# Work required
All of the data, except its images, should be set down exactly as it appears.
##### Records to use
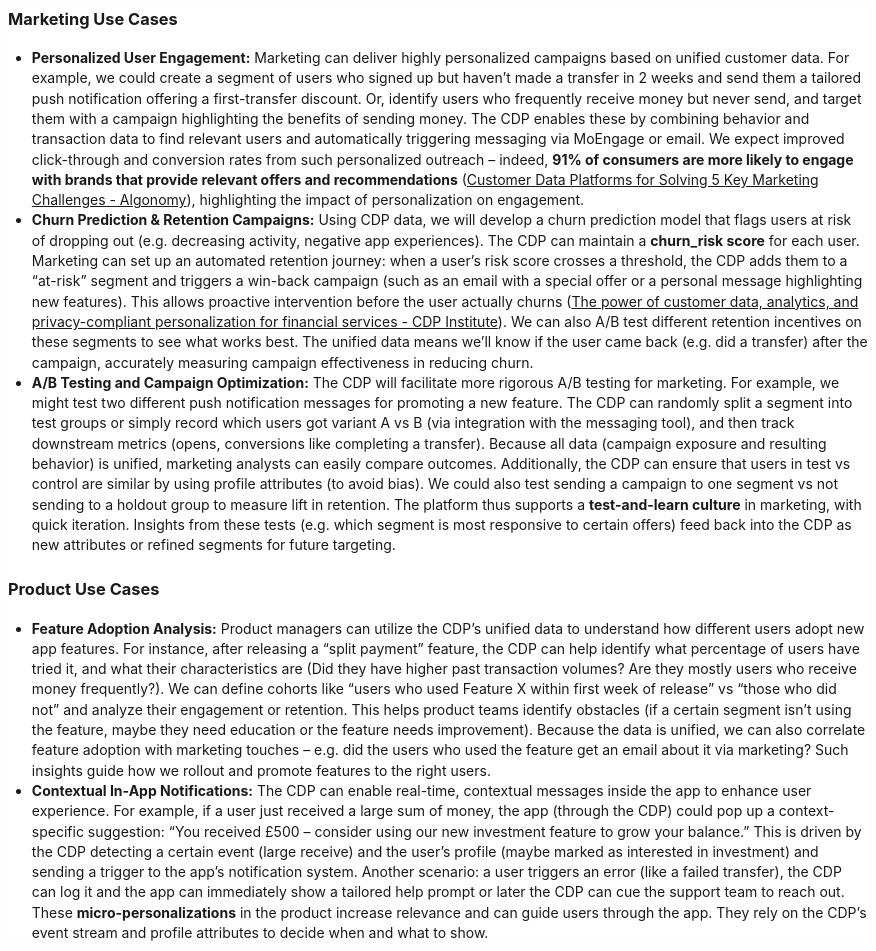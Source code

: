 ### Marketing Use Cases
- **Personalized User Engagement:** Marketing can deliver highly personalized campaigns based on unified customer data. For example, we could create a segment of users who signed up but haven’t made a transfer in 2 weeks and send them a tailored push notification offering a first-transfer discount. Or, identify users who frequently receive money but never send, and target them with a campaign highlighting the benefits of sending money. The CDP enables these by combining behavior and transaction data to find relevant users and automatically triggering messaging via MoEngage or email. We expect improved click-through and conversion rates from such personalized outreach – indeed, **91% of consumers are more likely to engage with brands that provide relevant offers and recommendations** ([Customer Data Platforms for Solving 5 Key Marketing Challenges - Algonomy](https://algonomy.com/blogs/customer-data-platform/5-marketing-challenges-a-customer-data-platform-cdp-can-solve/#:~:text=retailers%20to%20identify%20revenue%20opportunities,across%20their%20customer%20base)), highlighting the impact of personalization on engagement.
- **Churn Prediction & Retention Campaigns:** Using CDP data, we will develop a churn prediction model that flags users at risk of dropping out (e.g. decreasing activity, negative app experiences). The CDP can maintain a **churn_risk score** for each user. Marketing can set up an automated retention journey: when a user’s risk score crosses a threshold, the CDP adds them to a “at-risk” segment and triggers a win-back campaign (such as an email with a special offer or a personal message highlighting new features). This allows proactive intervention before the user actually churns ([The power of customer data, analytics, and privacy-compliant personalization for financial services - CDP Institute](https://www.cdpinstitute.org/lytics/the-power-of-customer-data-analytics-and-privacy-compliant-personalization-for-financial-services/#:~:text=)). We can also A/B test different retention incentives on these segments to see what works best. The unified data means we’ll know if the user came back (e.g. did a transfer) after the campaign, accurately measuring campaign effectiveness in reducing churn.
- **A/B Testing and Campaign Optimization:** The CDP will facilitate more rigorous A/B testing for marketing. For example, we might test two different push notification messages for promoting a new feature. The CDP can randomly split a segment into test groups or simply record which users got variant A vs B (via integration with the messaging tool), and then track downstream metrics (opens, conversions like completing a transfer). Because all data (campaign exposure and resulting behavior) is unified, marketing analysts can easily compare outcomes. Additionally, the CDP can ensure that users in test vs control are similar by using profile attributes (to avoid bias). We could also test sending a campaign to one segment vs not sending to a holdout group to measure lift in retention. The platform thus supports a **test-and-learn culture** in marketing, with quick iteration. Insights from these tests (e.g. which segment is most responsive to certain offers) feed back into the CDP as new attributes or refined segments for future targeting.

### Product Use Cases
- **Feature Adoption Analysis:** Product managers can utilize the CDP’s unified data to understand how different users adopt new app features. For instance, after releasing a “split payment” feature, the CDP can help identify what percentage of users have tried it, and what their characteristics are (Did they have higher past transaction volumes? Are they mostly users who receive money frequently?). We can define cohorts like “users who used Feature X within first week of release” vs “those who did not” and analyze their engagement or retention. This helps product teams identify obstacles (if a certain segment isn’t using the feature, maybe they need education or the feature needs improvement). Because the data is unified, we can also correlate feature adoption with marketing touches – e.g. did the users who used the feature get an email about it via marketing? Such insights guide how we rollout and promote features to the right users.
- **Contextual In-App Notifications:** The CDP can enable real-time, contextual messages inside the app to enhance user experience. For example, if a user just received a large sum of money, the app (through the CDP) could pop up a context-specific suggestion: “You received £500 – consider using our new investment feature to grow your balance.” This is driven by the CDP detecting a certain event (large receive) and the user’s profile (maybe marked as interested in investment) and sending a trigger to the app’s notification system. Another scenario: a user triggers an error (like a failed transfer), the CDP can log it and the app can immediately show a tailored help prompt or later the CDP can cue the support team to reach out. These **micro-personalizations** in the product increase relevance and can guide users through the app. They rely on the CDP’s event stream and profile attributes to decide when and what to show.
##########
# Solution for this task
Source code

: ### Marketing Use Cases
- **Personalized User Engagement:** Marketing can deliver highly personalized campaigns based on unified customer data. For example, we could create a segment of users who signed up but haven’t made a transfer in 2 weeks and send them a tailored push notification offering a first-transfer discount. Or, identify users who frequently receive money but never send, and target them with a campaign highlighting the benefits of sending money. The CDP enables these by combining behavior and transaction data to find relevant users and automatically triggering messaging via MoEngage or email. We expect improved click-through and conversion rates from such personalized outreach – indeed, **91% of consumers are more likely to engage with brands that provide relevant offers and recommendations** ([Customer Data Platforms for Solving 5 Key Marketing Challenges - Algonomy](https://algonomy.com/blogs/customer-data-platform/5-marketing-challenges-a-customer-data-platform-cdp-can-solve/#:~:text=retailers%20to%20identify%20revenue%20opportunities,across%20their%20customer%20base)), highlighting the impact of personalization on engagement.
- **Churn Prediction & Retention Campaigns:** Using CDP data, we will develop a churn prediction model that flags users at risk of dropping out (e.g. decreasing activity, negative app experiences). The CDP can maintain a **churn_risk score** for each user. Marketing can set up an automated retention journey: when a user’s risk score crosses a threshold, the CDP adds them to a “at-risk” segment and triggers a win-back campaign (such as an email with a special offer or a personal message highlighting new features). This allows proactive intervention before the user actually churns ([The power of customer data, analytics, and privacy-compliant personalization for financial services - CDP Institute](https://www.cdpinstitute.org/lytics/the-power-of-customer-data-analytics-and-privacy-compliant-personalization-for-financial-services/#:~:text=)). We can also A/B test different retention incentives on these segments to see what works best. The unified data means we’ll know if the user came back (e.g. did a transfer) after the campaign, accurately measuring campaign effectiveness in reducing churn.
- **A/B Testing and Campaign Optimization:** The CDP will facilitate more rigorous A/B testing for marketing. For example, we might test two different push notification messages for promoting a new feature. The CDP can randomly split a segment into test groups or simply record which users got variant A vs B (via integration with the messaging tool), and then track downstream metrics (opens, conversions like completing a transfer). Because all data (campaign exposure and resulting behavior) is unified, marketing analysts can easily compare outcomes. Additionally, the CDP can ensure that users in test vs control are similar by using profile attributes (to avoid bias). We could also test sending a campaign to one segment vs not sending to a holdout group to measure lift in retention. The platform thus supports a **test-and-learn culture** in marketing, with quick iteration. Insights from these tests (e.g. which segment is most responsive to certain offers) feed back into the CDP as new attributes or refined segments for future targeting.

### Product Use Cases
- **Feature Adoption Analysis:** Product managers can utilize the CDP’s unified data to understand how different users adopt new app features. For instance, after releasing a “split payment” feature, the CDP can help identify what percentage of users have tried it, and what their characteristics are (Did they have higher past transaction volumes? Are they mostly users who receive money frequently?). We can define cohorts like “users who used Feature X within first week of release” vs “those who did not” and analyze their engagement or retention. This helps product teams identify obstacles (if a certain segment isn’t using the feature, maybe they need education or the feature needs improvement). Because the data is unified, we can also correlate feature adoption with marketing touches – e.g. did the users who used the feature get an email about it via marketing? Such insights guide how we rollout and promote features to the right users.
- **Contextual In-App Notifications:** The CDP can enable real-time, contextual messages inside the app to enhance user experience. For example, if a user just received a large sum of money, the app (through the CDP) could pop up a context-specific suggestion: “You received £500 – consider using our new investment feature to grow your balance.” This is driven by the CDP detecting a certain event (large receive) and the user’s profile (maybe marked as interested in investment) and sending a trigger to the app’s notification system. Another scenario: a user triggers an error (like a failed transfer), the CDP can log it and the app can immediately show a tailored help prompt or later the CDP can cue the support team to reach out. These **micro-personalizations** in the product increase relevance and can guide users through the app. They rely on the CDP’s event stream and profile attributes to decide when and what to show.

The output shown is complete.